On lui tend un billet et il y fait un trou avec son étrange perforatrice si caractéristique. Dans sa petite cabine, il est le plus souvent assis et personne ne prend plus la peine de lui dire bonjour ou merci. À l’occasion, on se souvient qu’il peut aider à trouver son chemin dans le labyrinthe du réseau et on lui demande un itinéraire. Tout est gravé à jamais dans son crâne et il ne lui faut que quelques instants pour trouver le chemin le plus court. « Pour Invalides, changez à Opéra ». « Arts-et-Métiers direct par Levallois », chante encore Gainsbourg. La chanson est publiée sur un disque 25 cm « Du chant à la Une » très jazz comme il l’aime.

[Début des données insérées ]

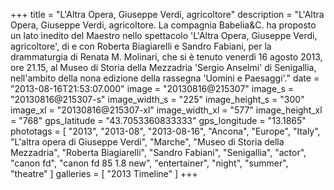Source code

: +++
title = "L'Altra Opera, Giuseppe Verdi, agricoltore"
description = "L'Altra Opera, Giuseppe Verdi, agricoltore. La compagnia Babelia&C. ha proposto un lato inedito del Maestro nello spettacolo 'L'Altra Opera, Giuseppe Verdi, agricoltore', di e con Roberta Biagiarelli e Sandro Fabiani, per la drammaturgia di Renata M. Molinari, che si è tenuto venerdì 16 agosto 2013, ore 21.15, al Museo di Storia della Mezzadria 'Sergio Anselmi' di Senigallia, nell'ambito della nona edizione della rassegna 'Uomini e Paesaggi'."
date = "2013-08-16T21:53:07.000"
image = "20130816@215307"
image_s = "20130816@215307-s"
image_width_s = "225"
image_height_s = "300"
image_xl = "20130816@215307-xl"
image_width_xl = "577"
image_height_xl = "768"
gps_latitude = "43.7053360833333"
gps_longitude = "13.1865"
phototags = [ "2013", "2013-08", "2013-08-16", "Ancona", "Europe", "Italy", "L'altra opera di Giuseppe Verdi", "Marche", "Museo di Storia della Mezzadria", "Roberta Biagiarelli", "Sandro Fabiani", "Senigallia", "actor", "canon fd", "canon fd 85 1.8 new", "entertainer", "night", "summer", "theatre" ]
galleries = [ "2013 Timeline" ]
+++
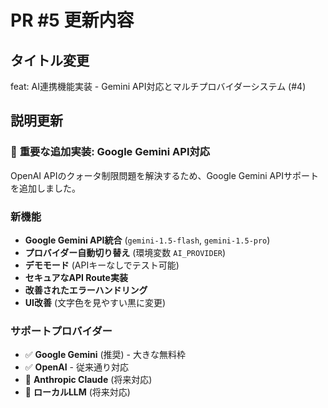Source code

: # PR #5 更新内容

## タイトル変更
feat: AI連携機能実装 - Gemini API対応とマルチプロバイダーシステム (#4)

## 説明更新

### 🎉 **重要な追加実装: Google Gemini API対応**

OpenAI APIのクォータ制限問題を解決するため、Google Gemini APIサポートを追加しました。

### 新機能
- **Google Gemini API統合** (`gemini-1.5-flash`, `gemini-1.5-pro`)
- **プロバイダー自動切り替え** (環境変数 `AI_PROVIDER`)
- **デモモード** (APIキーなしでテスト可能)
- **セキュアなAPI Route実装**
- **改善されたエラーハンドリング**
- **UI改善** (文字色を見やすい黒に変更)

### サポートプロバイダー
- ✅ **Google Gemini** (推奨) - 大きな無料枠
- ✅ **OpenAI** - 従来通り対応
- 🔄 **Anthropic Claude** (将来対応)
- 🔄 **ローカルLLM** (将来対応)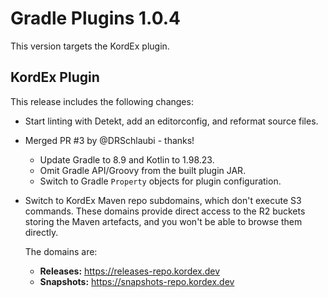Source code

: # Gradle Plugins 1.0.4

This version targets the KordEx plugin.

## KordEx Plugin

This release includes the following changes:

- Start linting with Detekt, add an editorconfig, and reformat source files.
- Merged PR #3 by @DRSchlaubi - thanks!
  - Update Gradle to 8.9 and Kotlin to 1.98.23.
  - Omit Gradle API/Groovy from the built plugin JAR.
  - Switch to Gradle `Property` objects for plugin configuration.
- Switch to KordEx Maven repo subdomains, which don't execute S3 commands. These domains provide direct access to the R2 buckets storing the Maven artefacts, and you won't be able to browse them directly.

  The domains are:
  - **Releases:** https://releases-repo.kordex.dev
  - **Snapshots:** https://snapshots-repo.kordex.dev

Malgré un passage télévisé montrant Gainsbourg habillé en agent de la RATP, il n’est bien sûr pas réellement poinçonneur comme le pensent encore de nombreux téléspectateurs.
En 1958,Serge Gainsbourg n’avait pas encore évolué en « Gainsbarre » qui aura amplement contribué à sa notoriété grand public, même si pour ma part je pense que dès cette période (fin des années cinquante, début des années soixante), Serge Gainsbourg aura produit de véritables chefs-d’oeuvre de pure poésie, hélas méconnus ou trop vite tombés dans l’oubli (et pas seulement sa chanson de 1961 : Les oubliettes).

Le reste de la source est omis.